Tesseract OCR: Recognize complete dictionary words only

asked by on

I'm using the tesseract OCR plugin for phonegap: https://github.com/jcesarmobile/PhonegapOCRPlugin/i

I'm trying to config tesseract to recognize complete dictionary words only. That is: no special characters, no suffixes or prefixes etc.
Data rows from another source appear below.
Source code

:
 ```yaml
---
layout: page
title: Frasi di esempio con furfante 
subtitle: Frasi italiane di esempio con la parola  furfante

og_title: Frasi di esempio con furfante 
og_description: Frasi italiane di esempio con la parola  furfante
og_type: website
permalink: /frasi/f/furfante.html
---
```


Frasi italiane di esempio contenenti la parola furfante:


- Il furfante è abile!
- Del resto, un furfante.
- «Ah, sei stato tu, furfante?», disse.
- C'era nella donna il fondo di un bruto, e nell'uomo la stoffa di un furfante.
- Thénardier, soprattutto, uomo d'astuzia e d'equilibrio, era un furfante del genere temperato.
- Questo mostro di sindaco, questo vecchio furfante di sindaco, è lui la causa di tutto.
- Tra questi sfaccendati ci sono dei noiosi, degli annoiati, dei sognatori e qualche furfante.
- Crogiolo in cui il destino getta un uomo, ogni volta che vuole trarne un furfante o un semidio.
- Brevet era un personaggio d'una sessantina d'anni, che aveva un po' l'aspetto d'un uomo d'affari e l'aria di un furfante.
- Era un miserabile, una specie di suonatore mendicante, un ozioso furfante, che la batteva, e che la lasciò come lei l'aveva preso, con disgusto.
As the tessdata folder from this project doesn't contain any configs I thought I'd set configs on init. Right now I'm trying to set configs by modifying claseAuxiliar.mm but I can't say I've noticed any difference, this might be because the configs are wrong or that I'm setting them wrong. Below are my configs and how I'm currently trying to set them:

    // init the tesseract engine.
    tesseract = new tesseract::TessBaseAPI();
    tesseract->Init([dataPath cStringUsingEncoding:NSUTF8StringEncoding], "eng");
    if (!tesseract->SetVariable("segment_penalty_dict_nonword","10"))
    printf("Setting variable failed!!!\n");
    if (!tesseract->SetVariable("segment_penalty_garbage","10"))
    printf("Setting variable failed!!!\n");
    if (!tesseract->SetVariable("stopper_nondict_certainty_base","-100"))
    printf("Setting variable failed!!!\n");
    if (!tesseract->SetVariable("language_model_penalty_non_dict_word","1"))
    printf("Setting variable failed!!!\n");
    if (!tesseract->SetVariable("language_model_penalty_non_freq_dict_word","1"))
    printf("Setting variable failed!!!\n");
    if (!tesseract->SetVariable("GARBAGE_STRING","5"))
    printf("Setting variable failed!!!\n");
    if (!tesseract->SetVariable("NON_WERD","5"))
    printf("Setting variable failed!!!\n");

1 Answers

You may want to try to suppress the system dictionary and load an alternative custom dictionary.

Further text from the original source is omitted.